If an entry below contains an image, drop the image and retype the rest exactly.

Top of EXCERPTED RECORDS

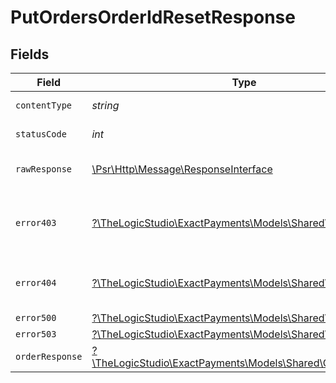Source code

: # PutOrdersOrderIdResetResponse


## Fields

| Field                                                                                                        | Type                                                                                                         | Required                                                                                                     | Description                                                                                                  |
| ------------------------------------------------------------------------------------------------------------ | ------------------------------------------------------------------------------------------------------------ | ------------------------------------------------------------------------------------------------------------ | ------------------------------------------------------------------------------------------------------------ |
| `contentType`                                                                                                | *string*                                                                                                     | :heavy_check_mark:                                                                                           | HTTP response content type for this operation                                                                |
| `statusCode`                                                                                                 | *int*                                                                                                        | :heavy_check_mark:                                                                                           | HTTP response status code for this operation                                                                 |
| `rawResponse`                                                                                                | [\Psr\Http\Message\ResponseInterface](https://www.php-fig.org/psr/psr-7/#33-psrhttpmessageresponseinterface) | :heavy_check_mark:                                                                                           | Raw HTTP response; suitable for custom response parsing                                                      |
| `error403`                                                                                                   | [?\TheLogicStudio\ExactPayments\Models\Shared\Error403](../../Models/Shared/Error403.md)                     | :heavy_minus_sign:                                                                                           | **Access Denied**\<br/>Credentials supplied do not grant access to the requested resource.<br/>              |
| `error404`                                                                                                   | [?\TheLogicStudio\ExactPayments\Models\Shared\Error404](../../Models/Shared/Error404.md)                     | :heavy_minus_sign:                                                                                           | **Not found**\<br/>When there are no accounts/orders/payment found<br/>                                      |
| `error500`                                                                                                   | [?\TheLogicStudio\ExactPayments\Models\Shared\Error500](../../Models/Shared/Error500.md)                     | :heavy_minus_sign:                                                                                           | **Internal Server Error**<br/>                                                                               |
| `error503`                                                                                                   | [?\TheLogicStudio\ExactPayments\Models\Shared\Error503](../../Models/Shared/Error503.md)                     | :heavy_minus_sign:                                                                                           | **Service Unavailable**<br/>                                                                                 |
| `orderResponse`                                                                                              | [?\TheLogicStudio\ExactPayments\Models\Shared\OrderResponse](../../Models/Shared/OrderResponse.md)           | :heavy_minus_sign:                                                                                           | Order Updated.                                                                                               |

Bottom of EXCERPTED RECORDS

* ANSWER BOX *
Source code

: # PutOrdersOrderIdResetResponse


## Fields

| Field                                                                                                        | Type                                                                                                         | Required                                                                                                     | Description                                                                                                  |
| ------------------------------------------------------------------------------------------------------------ | ------------------------------------------------------------------------------------------------------------ | ------------------------------------------------------------------------------------------------------------ | ------------------------------------------------------------------------------------------------------------ |
| `contentType`                                                                                                | *string*                                                                                                     | :heavy_check_mark:                                                                                           | HTTP response content type for this operation                                                                |
| `statusCode`                                                                                                 | *int*                                                                                                        | :heavy_check_mark:                                                                                           | HTTP response status code for this operation                                                                 |
| `rawResponse`                                                                                                | [\Psr\Http\Message\ResponseInterface](https://www.php-fig.org/psr/psr-7/#33-psrhttpmessageresponseinterface) | :heavy_check_mark:                                                                                           | Raw HTTP response; suitable for custom response parsing                                                      |
| `error403`                                                                                                   | [?\TheLogicStudio\ExactPayments\Models\Shared\Error403](../../Models/Shared/Error403.md)                     | :heavy_minus_sign:                                                                                           | **Access Denied**\<br/>Credentials supplied do not grant access to the requested resource.<br/>              |
| `error404`                                                                                                   | [?\TheLogicStudio\ExactPayments\Models\Shared\Error404](../../Models/Shared/Error404.md)                     | :heavy_minus_sign:                                                                                           | **Not found**\<br/>When there are no accounts/orders/payment found<br/>                                      |
| `error500`                                                                                                   | [?\TheLogicStudio\ExactPayments\Models\Shared\Error500](../../Models/Shared/Error500.md)                     | :heavy_minus_sign:                                                                                           | **Internal Server Error**<br/>                                                                               |
| `error503`                                                                                                   | [?\TheLogicStudio\ExactPayments\Models\Shared\Error503](../../Models/Shared/Error503.md)                     | :heavy_minus_sign:                                                                                           | **Service Unavailable**<br/>                                                                                 |
| `orderResponse`                                                                                              | [?\TheLogicStudio\ExactPayments\Models\Shared\OrderResponse](../../Models/Shared/OrderResponse.md)           | :heavy_minus_sign:                                                                                           | Order Updated.                                                                                               |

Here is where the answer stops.